TRY IT
Every record that appears below should be transcribed exactly.

-- DATA RECORDS follows --

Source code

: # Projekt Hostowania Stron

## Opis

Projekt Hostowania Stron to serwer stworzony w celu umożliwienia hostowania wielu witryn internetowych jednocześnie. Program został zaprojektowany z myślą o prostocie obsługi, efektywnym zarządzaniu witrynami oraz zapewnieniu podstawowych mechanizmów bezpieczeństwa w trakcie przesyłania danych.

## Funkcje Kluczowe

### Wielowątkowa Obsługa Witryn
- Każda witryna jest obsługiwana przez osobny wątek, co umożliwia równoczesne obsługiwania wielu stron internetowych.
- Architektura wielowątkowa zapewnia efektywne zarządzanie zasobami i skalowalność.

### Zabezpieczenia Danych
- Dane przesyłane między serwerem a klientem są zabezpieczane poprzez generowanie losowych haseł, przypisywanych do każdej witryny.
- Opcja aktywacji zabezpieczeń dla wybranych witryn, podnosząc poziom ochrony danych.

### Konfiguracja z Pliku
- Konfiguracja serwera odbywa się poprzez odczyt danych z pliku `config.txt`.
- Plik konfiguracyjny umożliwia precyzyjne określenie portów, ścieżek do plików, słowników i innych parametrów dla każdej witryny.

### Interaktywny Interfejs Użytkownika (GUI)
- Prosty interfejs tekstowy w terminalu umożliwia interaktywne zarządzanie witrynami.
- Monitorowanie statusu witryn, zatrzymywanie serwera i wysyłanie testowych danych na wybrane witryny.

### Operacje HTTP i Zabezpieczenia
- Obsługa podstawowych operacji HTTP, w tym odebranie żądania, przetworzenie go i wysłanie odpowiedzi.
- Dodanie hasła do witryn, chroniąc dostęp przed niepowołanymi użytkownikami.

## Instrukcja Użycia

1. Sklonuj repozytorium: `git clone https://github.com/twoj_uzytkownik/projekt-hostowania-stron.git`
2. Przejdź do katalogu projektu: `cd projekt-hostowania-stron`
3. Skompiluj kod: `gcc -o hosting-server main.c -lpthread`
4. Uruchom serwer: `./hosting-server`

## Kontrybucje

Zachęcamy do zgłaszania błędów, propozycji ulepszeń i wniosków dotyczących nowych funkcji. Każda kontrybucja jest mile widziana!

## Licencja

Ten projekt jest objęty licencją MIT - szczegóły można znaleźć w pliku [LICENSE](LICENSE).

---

-- DATA RECORDS concluded --

RESPONSE TO THE EXERCISE
Source code

: # Projekt Hostowania Stron

## Opis

Projekt Hostowania Stron to serwer stworzony w celu umożliwienia hostowania wielu witryn internetowych jednocześnie. Program został zaprojektowany z myślą o prostocie obsługi, efektywnym zarządzaniu witrynami oraz zapewnieniu podstawowych mechanizmów bezpieczeństwa w trakcie przesyłania danych.

## Funkcje Kluczowe

### Wielowątkowa Obsługa Witryn
- Każda witryna jest obsługiwana przez osobny wątek, co umożliwia równoczesne obsługiwania wielu stron internetowych.
- Architektura wielowątkowa zapewnia efektywne zarządzanie zasobami i skalowalność.

### Zabezpieczenia Danych
- Dane przesyłane między serwerem a klientem są zabezpieczane poprzez generowanie losowych haseł, przypisywanych do każdej witryny.
- Opcja aktywacji zabezpieczeń dla wybranych witryn, podnosząc poziom ochrony danych.

### Konfiguracja z Pliku
- Konfiguracja serwera odbywa się poprzez odczyt danych z pliku `config.txt`.
- Plik konfiguracyjny umożliwia precyzyjne określenie portów, ścieżek do plików, słowników i innych parametrów dla każdej witryny.

### Interaktywny Interfejs Użytkownika (GUI)
- Prosty interfejs tekstowy w terminalu umożliwia interaktywne zarządzanie witrynami.
- Monitorowanie statusu witryn, zatrzymywanie serwera i wysyłanie testowych danych na wybrane witryny.

### Operacje HTTP i Zabezpieczenia
- Obsługa podstawowych operacji HTTP, w tym odebranie żądania, przetworzenie go i wysłanie odpowiedzi.
- Dodanie hasła do witryn, chroniąc dostęp przed niepowołanymi użytkownikami.

## Instrukcja Użycia

1. Sklonuj repozytorium: `git clone https://github.com/twoj_uzytkownik/projekt-hostowania-stron.git`
2. Przejdź do katalogu projektu: `cd projekt-hostowania-stron`
3. Skompiluj kod: `gcc -o hosting-server main.c -lpthread`
4. Uruchom serwer: `./hosting-server`

## Kontrybucje

Zachęcamy do zgłaszania błędów, propozycji ulepszeń i wniosków dotyczących nowych funkcji. Każda kontrybucja jest mile widziana!

## Licencja

Ten projekt jest objęty licencją MIT - szczegóły można znaleźć w pliku [LICENSE](LICENSE).

---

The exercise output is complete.